New Delhi: Fortis Healthcare said it plans to raise up to Rs2,750 crore ($585 million) by issuing securities, positioning it for a possible battle with Malaysia’s sovereign wealth fund for Singapore’s Parkway Holdings.
Fortis owns roughly a quarter of Parkway and had intended to build a controlling stake before it was surprised last month when Malaysia’s Khazanah offered $835 million to lift its stake to 51.5%.
“This means Fortis is keeping the warchest ready if it has to make a counter offer,” said Ranjit Kapadia, an equities analyst with HDFC Securities, adding it was not clear whether or not Fortis will actually make an offer.
The hospital chain also said its board approved increasing its borrowing limit to Rs6,000 crore.
Fortis, controlled by billionaire brothers Malvinder and Shivinder Singh, has been expected to launch a counterbid for Parkway, which has a market value of $3 billion.
“This has raised the chances of a counterbid,” said Sapna Jhawar, an analyst with Mumbai-based brokerage Sharekhan.
Malvinder Singh, 37, had moved to Singapore to become chairman of Parkway, Asia’s biggest listed hospital operator, and Fortis had hoped to use the company as a springboard for overseas expansion.
Contacted by Reuters in Singapore, he said he had no comment beyond the company’s statement.
“Today’s resolutions are enabling resolutions, which will give the company the ability to raise capital as well as debt as required at the appropriate time, in order to fuel future growth,” New Delhi-based Fortis said in a statement.
Shares in Fortis were up 0.3% on Wednesday, while Parkway shares were 1.6% higher at S$3.77 a share in Singapore, just below Khazanah’s bid of S$3.78.
HDFC’s Kapadia said Fortis would need to offer a premium of at least 6 to 7% above Khazanah’s offer to win over Parkway shareholders.
“A counter offer by Fortis will stretch its balance sheet and it will be negative for its shareholders,” he said.
Rich and Richer
While the Singh brothers, who sold their controlling stake in Indian drugmaker Ranbaxy Laboratories two years ago to Japan’s Daiichi Sankyo, have a fortune estimated by Forbes at $3 billion, they face a $28 billion giant in Khazanah.

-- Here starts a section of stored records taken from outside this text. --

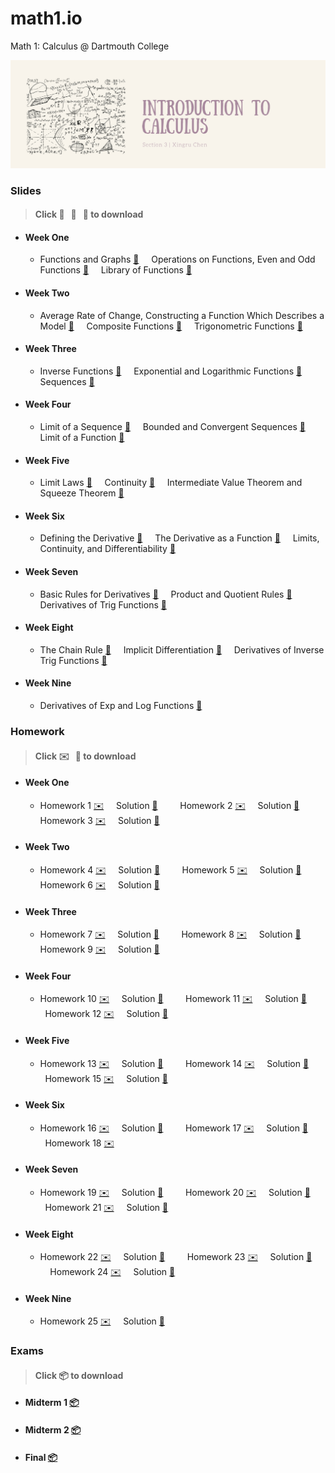 # math1.io
Math 1: Calculus @ Dartmouth College

<p align = "center" >
<img src="./images/cover_chen.png" alt="" width="900">
</p>

### Slides 
> #### Click :pancakes: &nbsp; :fried_egg: &nbsp; :ice_cream: to download

* #### Week One

  * Functions and Graphs [:pancakes:](https://github.com/fudab/Math-1/blob/master/slides/pdf/M1_Lec1.pdf) &nbsp; &nbsp; Operations on Functions, Even and Odd Functions [:pancakes:](https://github.com/fudab/Math-1/blob/master/slides/pdf/M1_Lec2.pdf) &nbsp; &nbsp; Library of Functions [:pancakes:](https://github.com/fudab/Math-1/blob/master/slides/pdf/M1_Lec3.pdf)

* #### Week Two

  * Average Rate of Change, Constructing a Function Which Describes a Model [:pancakes:](https://github.com/fudab/Math-1/blob/master/slides/pdf/M1_Lec4.pdf) &nbsp; &nbsp; Composite Functions [:pancakes:](https://github.com/fudab/Math-1/blob/master/slides/pdf/M1_Lec5.pdf) &nbsp; &nbsp; Trigonometric Functions [:pancakes:](https://github.com/fudab/Math-1/blob/master/slides/pdf/M1_Lec6.pdf)

* #### Week Three

  * Inverse Functions [:pancakes:](https://github.com/fudab/Math-1/blob/master/slides/pdf/M1_Lec7.pdf) &nbsp; &nbsp; Exponential and Logarithmic Functions [:pancakes:](https://github.com/fudab/Math-1/blob/master/slides/pdf/M1_Lec8.pdf) &nbsp; &nbsp; Sequences [:pancakes:](https://github.com/fudab/Math-1/blob/master/slides/pdf/M1_Lec9.pdf)
  
* #### Week Four
  
  * Limit of a Sequence [:fried_egg:](https://github.com/fudab/Math-1/blob/master/slides/pdf/M1_Lec10.pdf) &nbsp; &nbsp; Bounded and Convergent Sequences [:fried_egg:](https://github.com/fudab/Math-1/blob/master/slides/pdf/M1_Lec11.pdf) &nbsp; &nbsp; Limit of a Function [:fried_egg:](https://github.com/fudab/Math-1/blob/master/slides/pdf/M1_Lec12.pdf)
  
* #### Week Five

  * Limit Laws [:fried_egg:](https://github.com/fudab/Math-1/blob/master/slides/pdf/M1_Lec13.pdf) &nbsp; &nbsp; Continuity [:fried_egg:](https://github.com/fudab/Math-1/blob/master/slides/pdf/M1_Lec14.pdf) &nbsp; &nbsp; Intermediate Value Theorem and Squeeze Theorem [:fried_egg:](https://github.com/fudab/Math-1/blob/master/slides/pdf/M1_Lec15.pdf)
  
* #### Week Six

  * Defining the Derivative [:fried_egg:](https://github.com/fudab/Math-1/blob/master/slides/pdf/M1_Lec16.pdf) &nbsp; &nbsp; The Derivative as a Function [:fried_egg:](https://github.com/fudab/Math-1/blob/master/slides/pdf/M1_Lec17.pdf) &nbsp; &nbsp; Limits, Continuity, and Differentiability [:fried_egg:](https://github.com/fudab/Math-1/blob/master/slides/pdf/M1_Lec18.pdf)
  

* #### Week Seven

  * Basic Rules for Derivatives [:ice_cream:](https://github.com/fudab/Math-1/blob/master/slides/pdf/M1_Lec19.pdf) &nbsp; &nbsp; Product and Quotient Rules [:ice_cream:](https://github.com/fudab/Math-1/blob/master/slides/pdf/M1_Lec20.pdf) &nbsp; &nbsp; Derivatives of Trig Functions [:ice_cream:](https://github.com/fudab/Math-1/blob/master/slides/pdf/M1_Lec21.pdf) 
  
* #### Week Eight

  * The Chain Rule [:ice_cream:](https://github.com/fudab/Math-1/blob/master/slides/pdf/M1_Lec22.pdf) &nbsp; &nbsp; Implicit Differentiation [:ice_cream:](https://github.com/fudab/Math-1/blob/master/slides/pdf/M1_Lec23.pdf) &nbsp; &nbsp; Derivatives of Inverse Trig Functions [:ice_cream:](https://github.com/fudab/Math-1/blob/master/slides/pdf/M1_Lec24.pdf) 
  
* #### Week Nine

  * Derivatives of Exp and Log Functions [:ice_cream:](https://github.com/fudab/Math-1/blob/master/slides/pdf/M1_Lec25.pdf)

### Homework 
> #### Click :envelope: &nbsp; :incoming_envelope: to download

* #### Week One 

  * Homework 1 [:envelope:](https://github.com/fudab/Math-1/blob/master/homework/M1_HW1.pdf)  &nbsp; &nbsp; Solution [:incoming_envelope:](https://github.com/fudab/Math-1/blob/master/homework/solution/M1_HW1_Solution.pdf) &nbsp; &nbsp; &nbsp; &nbsp; Homework 2 [:envelope:](https://github.com/fudab/Math-1/blob/master/homework/M1_HW2.pdf)  &nbsp; &nbsp; Solution [:incoming_envelope:](https://github.com/fudab/Math-1/blob/master/homework/solution/M1_HW2_Solution.pdf) &nbsp; &nbsp; &nbsp; &nbsp; Homework 3 [:envelope:](https://github.com/fudab/Math-1/blob/master/homework/M1_HW3.pdf)  &nbsp; &nbsp; Solution [:incoming_envelope:](https://github.com/fudab/Math-1/blob/master/homework/solution/M1_HW3_Solution.pdf)
  
* #### Week Two

  * Homework 4 [:envelope:](https://github.com/fudab/Math-1/blob/master/homework/M1_HW4.pdf)  &nbsp; &nbsp; Solution [:incoming_envelope:](https://github.com/fudab/Math-1/blob/master/homework/solution/M1_HW4_Solution.pdf) &nbsp; &nbsp; &nbsp; &nbsp; Homework 5 [:envelope:](https://github.com/fudab/Math-1/blob/master/homework/M1_HW5.pdf)  &nbsp; &nbsp; Solution [:incoming_envelope:](https://github.com/fudab/Math-1/blob/master/homework/solution/M1_HW5_Solution.pdf) &nbsp; &nbsp; &nbsp; &nbsp; Homework 6 [:envelope:](https://github.com/fudab/Math-1/blob/master/homework/M1_HW6.pdf)  &nbsp; &nbsp; Solution [:incoming_envelope:](https://github.com/fudab/Math-1/blob/master/homework/solution/M1_HW6_Solution.pdf)
  
* #### Week Three

  * Homework 7 [:envelope:](https://github.com/fudab/Math-1/blob/master/homework/M1_HW7.pdf)  &nbsp; &nbsp; Solution [:incoming_envelope:](https://github.com/fudab/Math-1/blob/master/homework/solution/M1_HW7_Solution.pdf) &nbsp; &nbsp; &nbsp; &nbsp; Homework 8 [:envelope:](https://github.com/fudab/Math-1/blob/master/homework/M1_HW8.pdf)  &nbsp; &nbsp; Solution [:incoming_envelope:](https://github.com/fudab/Math-1/blob/master/homework/solution/M1_HW8_Solution.pdf) &nbsp; &nbsp; &nbsp; &nbsp; Homework 9 [:envelope:](https://github.com/fudab/Math-1/blob/master/homework/M1_HW9.pdf)  &nbsp; &nbsp; Solution [:incoming_envelope:](https://github.com/fudab/Math-1/blob/master/homework/solution/M1_HW9_Solution.pdf)
  
* #### Week Four

  * Homework 10 [:envelope:](https://github.com/fudab/Math-1/blob/master/homework/M1_HW10.pdf)  &nbsp; &nbsp; Solution [:incoming_envelope:](https://github.com/fudab/Math-1/blob/master/homework/solution/M1_HW10_Solution.pdf) &nbsp; &nbsp; &nbsp; &nbsp; Homework 11 [:envelope:](https://github.com/fudab/Math-1/blob/master/homework/M1_HW11.pdf)  &nbsp; &nbsp; Solution [:incoming_envelope:](https://github.com/fudab/Math-1/blob/master/homework/solution/M1_HW11_Solution.pdf) &nbsp; &nbsp; &nbsp; &nbsp; Homework 12 [:envelope:](https://github.com/fudab/Math-1/blob/master/homework/M1_HW12.pdf)  &nbsp; &nbsp; Solution [:incoming_envelope:](https://github.com/fudab/Math-1/blob/master/homework/solution/M1_HW12_Solution.pdf)
  
* #### Week Five

  * Homework 13 [:envelope:](https://github.com/fudab/Math-1/blob/master/homework/M1_HW13.pdf)  &nbsp; &nbsp; Solution [:incoming_envelope:](https://github.com/fudab/Math-1/blob/master/homework/solution/M1_HW13_Solution.pdf) &nbsp; &nbsp; &nbsp; &nbsp; Homework 14 [:envelope:](https://github.com/fudab/Math-1/blob/master/homework/M1_HW14.pdf)  &nbsp; &nbsp; Solution [:incoming_envelope:](https://github.com/fudab/Math-1/blob/master/homework/solution/M1_HW14_Solution.pdf) &nbsp; &nbsp; &nbsp; &nbsp; Homework 15 [:envelope:](https://github.com/fudab/Math-1/blob/master/homework/M1_HW15.pdf)  &nbsp; &nbsp; Solution [:incoming_envelope:](https://github.com/fudab/Math-1/blob/master/homework/solution/M1_HW15_Solution.pdf)
  
* #### Week Six

  * Homework 16 [:envelope:](https://github.com/fudab/Math-1/blob/master/homework/M1_HW16.pdf)  &nbsp; &nbsp; Solution [:incoming_envelope:](https://github.com/fudab/Math-1/blob/master/homework/solution/M1_HW16_Solution.pdf) &nbsp; &nbsp; &nbsp; &nbsp; Homework 17 [:envelope:](https://github.com/fudab/Math-1/blob/master/homework/M1_HW17.pdf)  &nbsp; &nbsp; Solution [:incoming_envelope:](https://github.com/fudab/Math-1/blob/master/homework/solution/M1_HW17_Solution.pdf) &nbsp; &nbsp; &nbsp; &nbsp; Homework 18 [:envelope:](https://github.com/fudab/Math-1/blob/master/homework/M1_HW18.pdf)  
    
* #### Week Seven

  * Homework 19 [:envelope:](https://github.com/fudab/Math-1/blob/master/homework/M1_HW19.pdf)  &nbsp; &nbsp; Solution [:incoming_envelope:](https://github.com/fudab/Math-1/blob/master/homework/solution/M1_HW19_Solution.pdf) &nbsp; &nbsp; &nbsp; &nbsp; Homework 20 [:envelope:](https://github.com/fudab/Math-1/blob/master/homework/M1_HW20.pdf)  &nbsp; &nbsp; Solution [:incoming_envelope:](https://github.com/fudab/Math-1/blob/master/homework/solution/M1_HW20_Solution.pdf) &nbsp; &nbsp; &nbsp; &nbsp; Homework 21 [:envelope:](https://github.com/fudab/Math-1/blob/master/homework/M1_HW21.pdf)  &nbsp; &nbsp; Solution [:incoming_envelope:](https://github.com/fudab/Math-1/blob/master/homework/solution/M1_HW21_Solution.pdf)
  
* #### Week Eight

  * Homework 22 [:envelope:](https://github.com/fudab/Math-1/blob/master/homework/M1_HW22.pdf)  &nbsp; &nbsp; Solution [:incoming_envelope:](https://github.com/fudab/Math-1/blob/master/homework/solution/M1_HW22_Solution.pdf) &nbsp; &nbsp; &nbsp; &nbsp; Homework 23 [:envelope:](https://github.com/fudab/Math-1/blob/master/homework/M1_HW23.pdf)  &nbsp; &nbsp; Solution [:incoming_envelope:](https://github.com/fudab/Math-1/blob/master/homework/solution/M1_HW23_Solution.pdf) &nbsp; &nbsp; &nbsp; &nbsp; Homework 24 [:envelope:](https://github.com/fudab/Math-1/blob/master/homework/M1_HW24.pdf)  &nbsp; &nbsp; Solution [:incoming_envelope:](https://github.com/fudab/Math-1/blob/master/homework/solution/M1_HW24_Solution.pdf)

* #### Week Nine

  * Homework 25 [:envelope:](https://github.com/fudab/Math-1/blob/master/homework/M1_HW25.pdf)  &nbsp; &nbsp; Solution [:incoming_envelope:](https://github.com/fudab/Math-1/blob/master/homework/solution/M1_HW25_Solution.pdf)
  
### Exams 

> #### Click :package: to download

* #### Midterm 1 [:package:](https://github.com/fudab/Math-1/blob/master/exams/Midterm1.pdf)
* #### Midterm 2 [:package:](https://github.com/fudab/Math-1/blob/master/exams/Midterm2.pdf)
* #### Final [:package:](https://github.com/fudab/Math-1/blob/master/exams/Final.pdf)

Fortis had a debt to equity ratio of 2.2 times at the end of March, which it said during a recent briefing that it planned to reduce to 0.67 times at the end of June.
Sharekhan’s Sapna said a deal for Parkway is strategically attractive but will stretch Fortis’ balance sheet, and said Fortis would need to offer at least a 10% premium.
“Fortis may partner with some other private equity firm to meet the shortfall in its funds required for Parkway acquisition,” she said.
Also on Wednesday, Fortis shareholders approved an earlier plan to issue roughly 22.35 million shares on a preferential basis to a unit of the Government of Singapore Investment Corp (GIC) at Rs170 each, to raise Rs380 crore.
Some Parkway investors appear sceptical that a counterbid is imminent, as recent transactions on the open market have shown. For example Pua Muay Kiah, a director of Parkway College of Nursing & Allied Health, a subsidiary of Parkway, sold 20,000 shares at S$3.72 a share, according to a filing on Wednesday.
Similar sales in the open market have taken place since Khazanah’s bid.